INFORMATION GIVEN.
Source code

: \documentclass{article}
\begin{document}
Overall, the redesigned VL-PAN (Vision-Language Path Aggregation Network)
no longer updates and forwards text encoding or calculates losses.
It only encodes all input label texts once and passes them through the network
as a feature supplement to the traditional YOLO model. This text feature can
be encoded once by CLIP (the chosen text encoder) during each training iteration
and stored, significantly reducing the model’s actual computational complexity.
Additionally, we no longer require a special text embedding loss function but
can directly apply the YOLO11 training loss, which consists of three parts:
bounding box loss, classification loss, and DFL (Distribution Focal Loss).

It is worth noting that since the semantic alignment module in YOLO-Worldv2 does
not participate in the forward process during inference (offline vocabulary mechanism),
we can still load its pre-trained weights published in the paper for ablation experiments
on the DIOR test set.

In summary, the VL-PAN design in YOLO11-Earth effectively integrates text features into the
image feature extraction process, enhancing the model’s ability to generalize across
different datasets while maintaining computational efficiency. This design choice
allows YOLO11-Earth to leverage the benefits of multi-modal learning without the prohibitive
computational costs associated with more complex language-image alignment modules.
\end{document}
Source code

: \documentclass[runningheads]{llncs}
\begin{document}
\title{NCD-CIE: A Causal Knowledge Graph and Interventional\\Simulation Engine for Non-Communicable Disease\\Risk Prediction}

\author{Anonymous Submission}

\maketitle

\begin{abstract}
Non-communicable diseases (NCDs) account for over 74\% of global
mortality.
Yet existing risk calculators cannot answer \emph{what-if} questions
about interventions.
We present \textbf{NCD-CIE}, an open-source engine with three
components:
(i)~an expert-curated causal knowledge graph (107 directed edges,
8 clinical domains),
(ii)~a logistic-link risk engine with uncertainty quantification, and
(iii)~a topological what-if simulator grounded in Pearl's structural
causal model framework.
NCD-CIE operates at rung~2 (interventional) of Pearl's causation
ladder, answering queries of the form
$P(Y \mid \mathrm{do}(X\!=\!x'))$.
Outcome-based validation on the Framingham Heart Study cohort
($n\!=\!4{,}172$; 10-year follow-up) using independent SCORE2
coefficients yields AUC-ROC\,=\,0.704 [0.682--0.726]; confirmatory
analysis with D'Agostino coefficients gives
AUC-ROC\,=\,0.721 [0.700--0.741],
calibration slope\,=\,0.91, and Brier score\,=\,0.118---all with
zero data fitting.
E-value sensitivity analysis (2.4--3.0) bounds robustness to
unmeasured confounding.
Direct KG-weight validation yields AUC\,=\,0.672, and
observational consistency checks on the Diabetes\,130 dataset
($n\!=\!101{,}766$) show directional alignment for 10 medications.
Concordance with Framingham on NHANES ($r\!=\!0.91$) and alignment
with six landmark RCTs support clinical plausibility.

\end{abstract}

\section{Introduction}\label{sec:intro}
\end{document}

TASK BRIEF.
Print all records shown above, word for word.

TASK RESPONSE.
Source code

: \documentclass{article}
\begin{document}
Overall, the redesigned VL-PAN (Vision-Language Path Aggregation Network)
no longer updates and forwards text encoding or calculates losses.
It only encodes all input label texts once and passes them through the network
as a feature supplement to the traditional YOLO model. This text feature can
be encoded once by CLIP (the chosen text encoder) during each training iteration
and stored, significantly reducing the model’s actual computational complexity.
Additionally, we no longer require a special text embedding loss function but
can directly apply the YOLO11 training loss, which consists of three parts:
bounding box loss, classification loss, and DFL (Distribution Focal Loss).

It is worth noting that since the semantic alignment module in YOLO-Worldv2 does
not participate in the forward process during inference (offline vocabulary mechanism),
we can still load its pre-trained weights published in the paper for ablation experiments
on the DIOR test set.

In summary, the VL-PAN design in YOLO11-Earth effectively integrates text features into the
image feature extraction process, enhancing the model’s ability to generalize across
different datasets while maintaining computational efficiency. This design choice
allows YOLO11-Earth to leverage the benefits of multi-modal learning without the prohibitive
computational costs associated with more complex language-image alignment modules.
\end{document}
Source code

: \documentclass[runningheads]{llncs}
\begin{document}
\title{NCD-CIE: A Causal Knowledge Graph and Interventional\\Simulation Engine for Non-Communicable Disease\\Risk Prediction}

\author{Anonymous Submission}

\maketitle

\begin{abstract}
Non-communicable diseases (NCDs) account for over 74\% of global
mortality.
Yet existing risk calculators cannot answer \emph{what-if} questions
about interventions.
We present \textbf{NCD-CIE}, an open-source engine with three
components:
(i)~an expert-curated causal knowledge graph (107 directed edges,
8 clinical domains),
(ii)~a logistic-link risk engine with uncertainty quantification, and
(iii)~a topological what-if simulator grounded in Pearl's structural
causal model framework.
NCD-CIE operates at rung~2 (interventional) of Pearl's causation
ladder, answering queries of the form
$P(Y \mid \mathrm{do}(X\!=\!x'))$.
Outcome-based validation on the Framingham Heart Study cohort
($n\!=\!4{,}172$; 10-year follow-up) using independent SCORE2
coefficients yields AUC-ROC\,=\,0.704 [0.682--0.726]; confirmatory
analysis with D'Agostino coefficients gives
AUC-ROC\,=\,0.721 [0.700--0.741],
calibration slope\,=\,0.91, and Brier score\,=\,0.118---all with
zero data fitting.
E-value sensitivity analysis (2.4--3.0) bounds robustness to
unmeasured confounding.
Direct KG-weight validation yields AUC\,=\,0.672, and
observational consistency checks on the Diabetes\,130 dataset
($n\!=\!101{,}766$) show directional alignment for 10 medications.
Concordance with Framingham on NHANES ($r\!=\!0.91$) and alignment
with six landmark RCTs support clinical plausibility.

\end{abstract}

\section{Introduction}\label{sec:intro}
\end{document}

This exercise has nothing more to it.